I wrote an article on Friday noting Apple's positive prospects for 2007. Seeking Alpha reprinted the same article on Monday with a substantially more hypeful title, and that generated some very skeptical responses from the likes of Paul Thurrott and Digg members, claiming that they only believe Gartner and IDC market share numbers, not the ones I cited.

Having done similar sizings of markets when I was an analyst, I understand the skepticsm. Every sizing has some amount of bias and inaccuracy due to methodology and survey limitations (let me know if you want concrete examples; suffice it to say that no one has perfect data here. Want proof? Here's the first one: Gartner's and IDC's numbers never match). Further, both Gartner and IDC tend to revise their market share numbers a lot as new data comes in. Therefore, the real trick in getting a clear picture of where markets are going is in looking at lots of data from many sources and synthesizing them into a coherent whole, not focusing on a single source of data and claiming it is "the" number.

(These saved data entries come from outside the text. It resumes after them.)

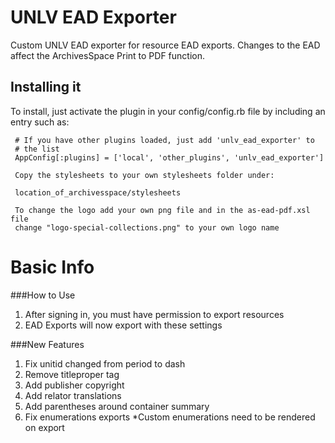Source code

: # UNLV EAD Exporter

Custom UNLV EAD exporter for resource EAD exports. Changes to the EAD affect the ArchivesSpace Print to PDF function. 

## Installing it

To install, just activate the plugin in your config/config.rb file by
including an entry such as:

     # If you have other plugins loaded, just add 'unlv_ead_exporter' to
     # the list
     AppConfig[:plugins] = ['local', 'other_plugins', 'unlv_ead_exporter']
	 
	 Copy the stylesheets to your own stylesheets folder under:
	 
	 location_of_archivesspace/stylesheets

	 To change the logo add your own png file and in the as-ead-pdf.xsl file
	 change "logo-special-collections.png" to your own logo name
	 
# Basic Info


###How to Use

1.	After signing in, you must have permission to export resources
2.	EAD Exports will now export with these settings 

###New Features

1.	Fix unitid changed from period to dash 
2.	Remove titleproper <num> tag
3.	Add publisher copyright 
4.	Add relator translations 
5.	Add parentheses around container summary
6.  Fix enumerations exports
 *Custom enumerations need to be rendered on export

Along those lines this morning, I noticed that more data is supporting the pro-Apple view I noted in my article on Friday. One of the data sources is the US Department of Transportation, who has banned Windows Vista because of its incompatibilities with existing DOT applications. The article noted says they are considering both Apple Macs and Linux for new applications. Prudential Securities notes that it believes that the near-concurrent release of Apple's Leopard and Adobe's Creative Suite 3 will unleash a flood of pent up demand for Apple computers. Further, according to Google CEO Eric Schmidt, Google and Apple have "are working on many more projects together." (side note: if Apple and Google are collaborating, they have a combined cash horde of $24 billion to influence the market. That's only half of Microsoft, but it's a force to think about). And finally, George Scriban, one of the Blackfriars blog readers notes that Apple will will likely exceed the 100 million iPod mark this month rather than next. That means that the iPod halo effect is a few million customers ahead of the schedule I cited in my article.

My overall point: the trick in being an analyst or a great marketer is seeing the obvious before anyone else does. That means sometimes taking chances on being later proven wrong. There's a ton of news saying that technology buying behaviors are changing, and many of those factors favor Apple. Those who see the change earlier than others have more opportunities to profit from the trend. Those that follow the herd will tend to get slaughtered. The big difference between the two strategies is whether people have the courage to believe their eyes.


UPDATE: Another data point this morning: Fortune Magazine just rated Apple the most innovative company, #2 in computers and #7 most admired company in the world.

UPDATE 2: Thank you to Paul Thurrott for his kind words today in response to this post, especially given our disagreements on what the data means. Gee, maybe this is the dawning of a new age.



Full disclosure: the author is long Apple shares at the time of writing.